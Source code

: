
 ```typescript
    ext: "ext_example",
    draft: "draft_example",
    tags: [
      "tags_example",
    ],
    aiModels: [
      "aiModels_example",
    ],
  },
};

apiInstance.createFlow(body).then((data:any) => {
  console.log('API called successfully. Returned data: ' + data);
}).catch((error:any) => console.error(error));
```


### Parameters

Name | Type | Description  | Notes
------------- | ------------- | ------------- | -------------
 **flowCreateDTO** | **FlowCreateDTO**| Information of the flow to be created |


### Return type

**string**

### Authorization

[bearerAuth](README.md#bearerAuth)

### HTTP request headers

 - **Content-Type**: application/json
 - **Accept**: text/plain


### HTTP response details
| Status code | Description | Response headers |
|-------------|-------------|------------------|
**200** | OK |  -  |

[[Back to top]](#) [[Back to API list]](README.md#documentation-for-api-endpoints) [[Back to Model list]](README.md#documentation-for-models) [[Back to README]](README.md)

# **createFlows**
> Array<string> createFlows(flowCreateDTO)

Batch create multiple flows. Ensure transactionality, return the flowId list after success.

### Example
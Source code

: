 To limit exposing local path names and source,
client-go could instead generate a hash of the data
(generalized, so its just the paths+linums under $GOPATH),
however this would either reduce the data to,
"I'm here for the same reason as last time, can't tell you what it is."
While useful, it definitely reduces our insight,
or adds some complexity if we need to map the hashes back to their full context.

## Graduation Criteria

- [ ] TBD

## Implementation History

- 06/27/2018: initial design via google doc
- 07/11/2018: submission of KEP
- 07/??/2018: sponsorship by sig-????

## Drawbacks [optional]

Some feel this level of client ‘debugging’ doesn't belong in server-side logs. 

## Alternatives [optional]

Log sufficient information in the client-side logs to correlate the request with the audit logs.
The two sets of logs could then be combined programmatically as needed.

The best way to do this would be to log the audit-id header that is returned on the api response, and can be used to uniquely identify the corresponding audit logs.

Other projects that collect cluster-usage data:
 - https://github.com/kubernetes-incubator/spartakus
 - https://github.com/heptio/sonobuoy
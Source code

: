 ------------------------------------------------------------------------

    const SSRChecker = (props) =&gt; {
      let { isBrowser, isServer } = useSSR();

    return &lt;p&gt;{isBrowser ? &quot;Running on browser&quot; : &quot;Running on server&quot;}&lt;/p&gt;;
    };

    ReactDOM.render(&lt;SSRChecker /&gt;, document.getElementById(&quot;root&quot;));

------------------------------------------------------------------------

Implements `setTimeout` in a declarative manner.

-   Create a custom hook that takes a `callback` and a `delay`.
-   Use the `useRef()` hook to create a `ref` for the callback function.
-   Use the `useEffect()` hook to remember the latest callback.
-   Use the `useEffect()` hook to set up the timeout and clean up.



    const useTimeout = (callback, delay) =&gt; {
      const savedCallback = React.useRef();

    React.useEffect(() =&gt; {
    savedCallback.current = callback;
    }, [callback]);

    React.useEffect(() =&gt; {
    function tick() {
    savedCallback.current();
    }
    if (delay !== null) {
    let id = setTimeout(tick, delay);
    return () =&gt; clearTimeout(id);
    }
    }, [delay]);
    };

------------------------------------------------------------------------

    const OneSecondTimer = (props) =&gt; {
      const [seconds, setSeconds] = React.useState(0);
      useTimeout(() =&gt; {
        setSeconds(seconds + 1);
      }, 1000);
# # # #
### Required work
Set down the listing above exactly, line for line.

### Result
Source code

:
 ```typescript
    ext: "ext_example",
    draft: "draft_example",
    tags: [
      "tags_example",
    ],
    aiModels: [
      "aiModels_example",
    ],
  },
};

apiInstance.createFlow(body).then((data:any) => {
  console.log('API called successfully. Returned data: ' + data);
}).catch((error:any) => console.error(error));
```


### Parameters

Name | Type | Description  | Notes
------------- | ------------- | ------------- | -------------
 **flowCreateDTO** | **FlowCreateDTO**| Information of the flow to be created |


### Return type

**string**

### Authorization

[bearerAuth](README.md#bearerAuth)

### HTTP request headers

 - **Content-Type**: application/json
 - **Accept**: text/plain


### HTTP response details
| Status code | Description | Response headers |
|-------------|-------------|------------------|
**200** | OK |  -  |

[[Back to top]](#) [[Back to API list]](README.md#documentation-for-api-endpoints) [[Back to Model list]](README.md#documentation-for-models) [[Back to README]](README.md)

# **createFlows**
> Array<string> createFlows(flowCreateDTO)

Batch create multiple flows. Ensure transactionality, return the flowId list after success.

### Example
Source code

: To limit exposing local path names and source,
client-go could instead generate a hash of the data
(generalized, so its just the paths+linums under $GOPATH),
however this would either reduce the data to,
"I'm here for the same reason as last time, can't tell you what it is."
While useful, it definitely reduces our insight,
or adds some complexity if we need to map the hashes back to their full context.

## Graduation Criteria

- [ ] TBD

## Implementation History

- 06/27/2018: initial design via google doc
- 07/11/2018: submission of KEP
- 07/??/2018: sponsorship by sig-????

## Drawbacks [optional]

Some feel this level of client ‘debugging’ doesn't belong in server-side logs. 

## Alternatives [optional]

Log sufficient information in the client-side logs to correlate the request with the audit logs.
The two sets of logs could then be combined programmatically as needed.

The best way to do this would be to log the audit-id header that is returned on the api response, and can be used to uniquely identify the corresponding audit logs.

Other projects that collect cluster-usage data:
 - https://github.com/kubernetes-incubator/spartakus
 - https://github.com/heptio/sonobuoy
Source code

: ------------------------------------------------------------------------

    const SSRChecker = (props) =&gt; {
      let { isBrowser, isServer } = useSSR();

    return &lt;p&gt;{isBrowser ? &quot;Running on browser&quot; : &quot;Running on server&quot;}&lt;/p&gt;;
    };

    ReactDOM.render(&lt;SSRChecker /&gt;, document.getElementById(&quot;root&quot;));

------------------------------------------------------------------------

Implements `setTimeout` in a declarative manner.

-   Create a custom hook that takes a `callback` and a `delay`.
-   Use the `useRef()` hook to create a `ref` for the callback function.
-   Use the `useEffect()` hook to remember the latest callback.
-   Use the `useEffect()` hook to set up the timeout and clean up.



    const useTimeout = (callback, delay) =&gt; {
      const savedCallback = React.useRef();

    React.useEffect(() =&gt; {
    savedCallback.current = callback;
    }, [callback]);

    React.useEffect(() =&gt; {
    function tick() {
    savedCallback.current();
    }
    if (delay !== null) {
    let id = setTimeout(tick, delay);
    return () =&gt; clearTimeout(id);
    }
    }, [delay]);
    };

------------------------------------------------------------------------

    const OneSecondTimer = (props) =&gt; {
      const [seconds, setSeconds] = React.useState(0);
      useTimeout(() =&gt; {
        setSeconds(seconds + 1);
      }, 1000);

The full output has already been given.